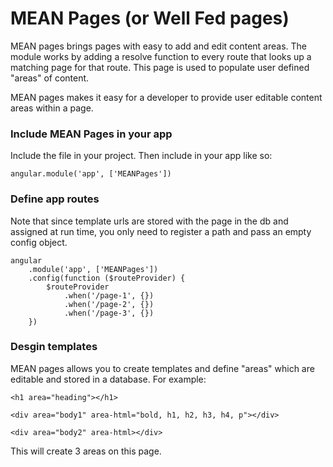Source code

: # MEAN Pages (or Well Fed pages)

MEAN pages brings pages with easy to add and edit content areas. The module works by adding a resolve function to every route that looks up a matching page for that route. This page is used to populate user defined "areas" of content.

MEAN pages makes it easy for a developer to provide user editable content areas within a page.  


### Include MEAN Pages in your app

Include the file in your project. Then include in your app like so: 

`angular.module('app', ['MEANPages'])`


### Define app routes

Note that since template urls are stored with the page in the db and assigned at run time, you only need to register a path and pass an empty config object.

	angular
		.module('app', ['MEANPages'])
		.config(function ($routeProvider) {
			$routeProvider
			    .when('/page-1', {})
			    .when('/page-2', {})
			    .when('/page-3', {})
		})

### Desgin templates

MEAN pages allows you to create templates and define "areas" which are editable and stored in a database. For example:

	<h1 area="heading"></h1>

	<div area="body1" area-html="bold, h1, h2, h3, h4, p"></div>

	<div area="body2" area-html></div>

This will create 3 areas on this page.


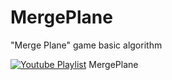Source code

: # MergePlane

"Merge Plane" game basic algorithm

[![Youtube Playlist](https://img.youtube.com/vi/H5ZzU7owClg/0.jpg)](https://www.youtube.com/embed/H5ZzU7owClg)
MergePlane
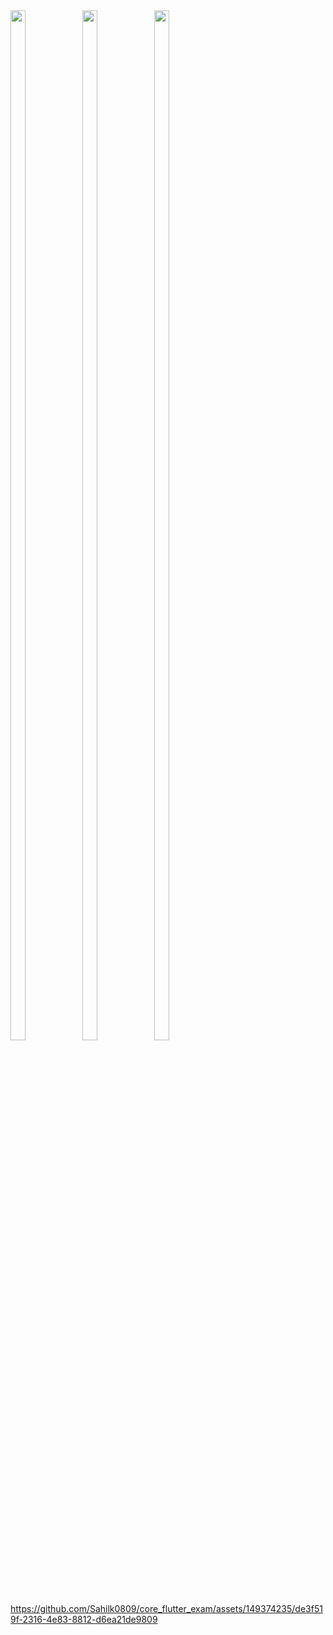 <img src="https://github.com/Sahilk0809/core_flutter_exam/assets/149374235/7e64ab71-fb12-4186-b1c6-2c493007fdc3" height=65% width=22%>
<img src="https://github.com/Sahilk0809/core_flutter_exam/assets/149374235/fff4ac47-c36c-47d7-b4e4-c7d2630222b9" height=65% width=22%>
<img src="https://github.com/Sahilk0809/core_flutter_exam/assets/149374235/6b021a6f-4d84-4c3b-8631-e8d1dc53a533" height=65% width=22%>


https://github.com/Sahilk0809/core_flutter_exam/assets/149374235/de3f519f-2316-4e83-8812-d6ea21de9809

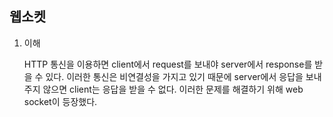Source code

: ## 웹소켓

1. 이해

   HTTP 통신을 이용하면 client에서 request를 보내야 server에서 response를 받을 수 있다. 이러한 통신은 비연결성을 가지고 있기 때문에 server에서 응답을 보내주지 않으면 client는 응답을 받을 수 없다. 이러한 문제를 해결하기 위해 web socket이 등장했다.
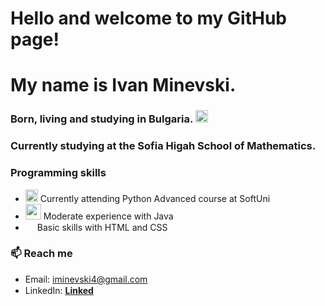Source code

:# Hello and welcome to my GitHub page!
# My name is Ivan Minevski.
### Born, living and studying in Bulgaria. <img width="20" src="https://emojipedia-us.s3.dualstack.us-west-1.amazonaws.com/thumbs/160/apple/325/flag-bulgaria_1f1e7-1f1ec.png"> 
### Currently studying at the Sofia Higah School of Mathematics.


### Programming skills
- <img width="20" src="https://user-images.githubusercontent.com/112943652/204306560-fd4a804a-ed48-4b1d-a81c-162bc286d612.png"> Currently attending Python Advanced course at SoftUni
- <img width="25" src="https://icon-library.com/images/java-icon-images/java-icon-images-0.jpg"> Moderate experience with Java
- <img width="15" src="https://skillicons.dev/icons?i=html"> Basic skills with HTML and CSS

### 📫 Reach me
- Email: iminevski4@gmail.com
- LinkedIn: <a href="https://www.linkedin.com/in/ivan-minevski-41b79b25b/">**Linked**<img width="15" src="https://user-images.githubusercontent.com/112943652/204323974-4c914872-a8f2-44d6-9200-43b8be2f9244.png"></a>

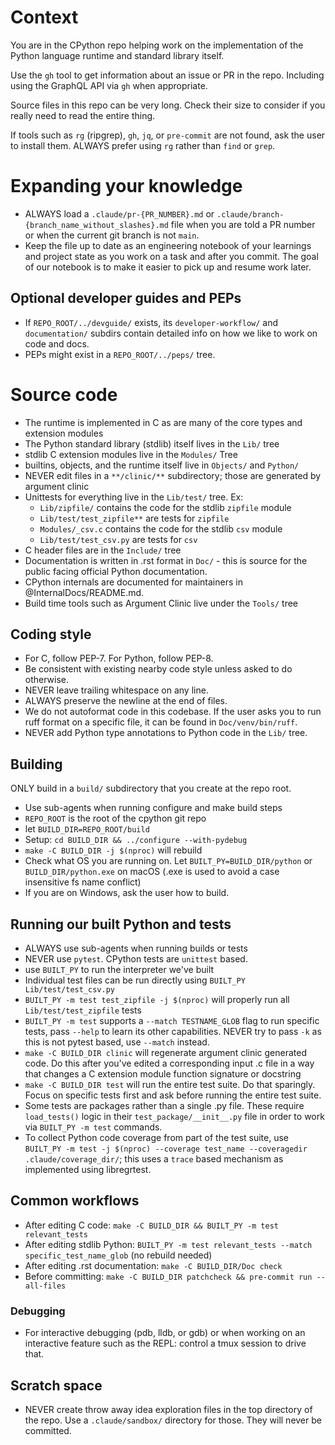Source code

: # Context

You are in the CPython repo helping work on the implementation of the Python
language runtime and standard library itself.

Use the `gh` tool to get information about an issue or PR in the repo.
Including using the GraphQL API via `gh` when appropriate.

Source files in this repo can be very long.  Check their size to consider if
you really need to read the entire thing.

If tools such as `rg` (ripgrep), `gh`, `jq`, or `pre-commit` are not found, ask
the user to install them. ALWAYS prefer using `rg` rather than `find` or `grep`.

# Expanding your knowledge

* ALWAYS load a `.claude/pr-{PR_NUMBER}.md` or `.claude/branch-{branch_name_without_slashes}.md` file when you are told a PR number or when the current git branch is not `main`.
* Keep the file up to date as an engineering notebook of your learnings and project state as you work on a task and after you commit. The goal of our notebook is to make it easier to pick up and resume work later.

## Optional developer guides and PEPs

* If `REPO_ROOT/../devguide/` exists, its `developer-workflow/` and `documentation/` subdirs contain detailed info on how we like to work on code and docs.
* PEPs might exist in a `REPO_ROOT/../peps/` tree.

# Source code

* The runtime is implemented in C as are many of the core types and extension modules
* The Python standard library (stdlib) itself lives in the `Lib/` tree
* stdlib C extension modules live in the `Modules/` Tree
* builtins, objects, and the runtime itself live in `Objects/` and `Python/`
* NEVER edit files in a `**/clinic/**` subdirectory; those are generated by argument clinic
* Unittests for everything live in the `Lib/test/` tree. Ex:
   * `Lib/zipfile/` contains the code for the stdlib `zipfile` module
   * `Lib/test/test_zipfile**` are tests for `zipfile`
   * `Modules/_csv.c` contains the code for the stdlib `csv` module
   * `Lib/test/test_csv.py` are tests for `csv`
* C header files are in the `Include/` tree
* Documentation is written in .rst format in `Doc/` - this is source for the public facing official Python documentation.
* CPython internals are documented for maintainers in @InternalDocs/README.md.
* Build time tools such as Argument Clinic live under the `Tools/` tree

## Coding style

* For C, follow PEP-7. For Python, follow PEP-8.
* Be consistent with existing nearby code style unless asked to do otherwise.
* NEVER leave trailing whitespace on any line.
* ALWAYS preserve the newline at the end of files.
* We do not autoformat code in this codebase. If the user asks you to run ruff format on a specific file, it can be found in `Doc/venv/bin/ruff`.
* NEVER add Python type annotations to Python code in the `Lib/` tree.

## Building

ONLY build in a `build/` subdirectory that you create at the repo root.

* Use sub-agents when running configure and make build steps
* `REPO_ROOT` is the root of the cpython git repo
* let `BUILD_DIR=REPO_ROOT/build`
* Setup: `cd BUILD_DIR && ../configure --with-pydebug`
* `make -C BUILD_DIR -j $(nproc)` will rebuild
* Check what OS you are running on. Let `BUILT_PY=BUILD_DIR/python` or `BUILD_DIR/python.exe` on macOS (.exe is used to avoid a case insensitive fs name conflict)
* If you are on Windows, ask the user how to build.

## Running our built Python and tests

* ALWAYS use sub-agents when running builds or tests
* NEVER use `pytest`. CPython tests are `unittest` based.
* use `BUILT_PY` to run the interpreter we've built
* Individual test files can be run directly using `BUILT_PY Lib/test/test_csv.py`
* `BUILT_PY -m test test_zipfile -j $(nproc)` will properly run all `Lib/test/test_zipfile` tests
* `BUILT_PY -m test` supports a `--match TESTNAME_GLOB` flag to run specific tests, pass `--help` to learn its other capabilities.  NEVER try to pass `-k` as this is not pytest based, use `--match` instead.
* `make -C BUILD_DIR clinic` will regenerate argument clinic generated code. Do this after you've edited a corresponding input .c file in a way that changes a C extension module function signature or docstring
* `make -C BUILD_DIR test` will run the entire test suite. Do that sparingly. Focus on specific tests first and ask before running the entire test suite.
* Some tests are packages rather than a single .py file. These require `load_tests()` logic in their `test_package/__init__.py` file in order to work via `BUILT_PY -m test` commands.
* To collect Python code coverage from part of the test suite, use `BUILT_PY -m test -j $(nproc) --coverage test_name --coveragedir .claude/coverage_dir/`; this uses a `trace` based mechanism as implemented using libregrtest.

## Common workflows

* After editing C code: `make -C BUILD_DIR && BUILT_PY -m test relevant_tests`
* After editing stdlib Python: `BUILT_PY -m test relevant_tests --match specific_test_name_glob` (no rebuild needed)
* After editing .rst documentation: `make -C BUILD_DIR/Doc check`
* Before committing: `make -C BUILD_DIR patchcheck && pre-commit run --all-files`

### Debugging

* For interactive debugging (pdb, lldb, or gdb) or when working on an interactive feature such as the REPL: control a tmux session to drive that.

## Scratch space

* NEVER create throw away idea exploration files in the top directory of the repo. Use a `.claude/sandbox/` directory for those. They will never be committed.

= = =

There is a run of lines above from the one with "You are in the" to the one with "the user to"; print exactly that run, both ends included, and nothing else.

You are in the CPython repo helping work on the implementation of the Python
language runtime and standard library itself.

Use the `gh` tool to get information about an issue or PR in the repo.
Including using the GraphQL API via `gh` when appropriate.

Source files in this repo can be very long.  Check their size to consider if
you really need to read the entire thing.

If tools such as `rg` (ripgrep), `gh`, `jq`, or `pre-commit` are not found, ask
the user to install them. ALWAYS prefer using `rg` rather than `find` or `grep`.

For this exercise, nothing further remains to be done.